Hiya, looking the a firewall for my homelab, mostly to experiment but also for a added layer of security. There are just two of us in this household with a few laptops, phones and my servers, so nothing much. Therefore looking for something affordable and not “overkill”.
Anyone got any recommendations for this? Also how do you run your opensense/pfsense instance?
Appreciate any tips!
Nowadays I think most homelabbers are buying those n150 mini PCs from AliExpress. Specifically for opnsense
@bytepursuits @selfhosted I’ve tried one mini-pc about 10 years ago; what a disappointment! It was a small jewel, touching it. It ran Win10, 64GB hard disk. For a couple years it has been my emergency portable aid - I installed NVDA (non visual desktop access) screen reader in it, as JAWS for Windows, the commercial one, is very heavy. So, after a few updates from Win10, this poor machine literally became so, so slow. And, hot. It seemed to have a little oven in my hands.

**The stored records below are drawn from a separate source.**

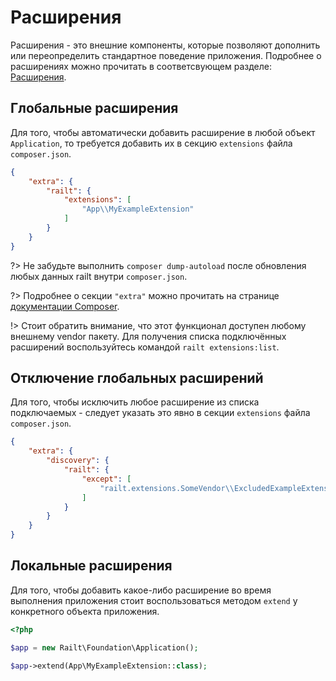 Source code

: # Расширения

Расширения - это внешние компоненты, которые позволяют дополнить или 
переопределить стандартное поведение приложения. Подробнее о расширениях 
можно прочитать в соответсвующем разделе: [Расширения](/app/extensions).

## Глобальные расширения

Для того, чтобы автоматически добавить расширение в любой объект 
`Application`, то требуется добавить их в секцию 
`extensions` файла `composer.json`.

```json
{
    "extra": {
        "railt": {
            "extensions": [
                "App\\MyExampleExtension"
            ] 
        }
    }
}
```

?> Не забудьте выполнить `composer dump-autoload` после обновления любых данных 
railt внутри `composer.json`.

?> Подробнее о секции `"extra"` можно прочитать на странице 
[документации Composer](https://getcomposer.org/doc/04-schema.md#extra).

!> Стоит обратить внимание, что этот функционал доступен любому внешнему 
vendor пакету. Для получения списка подключённых расширений воспользуйтесь 
командой `railt extensions:list`.

## Отключение глобальных расширений

Для того, чтобы исключить любое расширение из списка подключаемых - следует 
указать это явно в секции `extensions` файла `composer.json`.

```json
{
    "extra": {
        "discovery": {
            "railt": {
                "except": [
                    "railt.extensions.SomeVendor\\ExcludedExampleExtension"
                ]
            }
        }
    }
}
```

## Локальные расширения

Для того, чтобы добавить какое-либо расширение во время выполнения приложения
стоит воспользоваться методом `extend` у конкретного объекта приложения.  

```php
<?php

$app = new Railt\Foundation\Application();

$app->extend(App\MyExampleExtension::class);
```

Now, I don’t find anything interesting; those machine, low-priced, sold in extra-EU e-commerces, don’t seem trustworthy. The second one I bought was bigger, about the size of an iPad mini. But it arrived with broken LCD screen. As a blind user, I was relying just on audio. But in the end, gearbest said “you have broken it” - money thrown in the toilet.
If your Internet connection is 1g or slower just about any desktop built in the last 10 years should be fast enough. The critical thing is having a good network card. Intel is generally very reliable for network cards and you can get used ones on eBay for not to much.
I had pfSense running on an old Core 2 Duo machine from around 2010 when I worked in MSP. You can run it on just about anything.
The only trouble I had was when I switched to gigabit+ service and had snort running. Snort is single-threaded and that CPU just could not keep up. Suricata would be a better choice given it’s natively multi-threaded, but the real limitation there was my setup and not pfSense.
Suricata would be a better choice given it’s natively multi-threaded
+1 for Suricata/inline
My Pentium G3220 box running OpnSense has never bottlenecked me, so I imagine you can run it on basically anything you can find in a dumpster.
Opensense is based on BSD, which has a single threaded network stack. This means that low end CPUs can struggle to do >1gbit throughputs. Depending on your WAN this could be an issue.
Any dual-nic SBC should be fine. My roommate & I run it on a i3 dual-nic small machine, but that’s almost overpowered. prior to that I ran it on a vm on proxmox, worked fine mostly, just a bit of a headache setting up the networking initially.
If you’re buying a PC for OPNsense or pfSense, look for one with Intel NICs. Realtek NICs tend to be unreliable.
It wouldn’t take much really. I run a little fanless standalone pFsense box:
- Intel® Celeron® CPU J3160 @ 1.60GHz
- Current: 1600 MHz, Max: 1601 MHz
- 4 CPUs : 1 package(s) x 4 core(s)
- 8 GB RAM
- 1 TB SSD
Last time someone asked this question, I believe the going eBay price was in the $175 to $275 USD range. Mine sits between my modem and everything else, servers, cams, PCs, laptops, et al. I haven’t experienced any bottlenecks or sluggishness.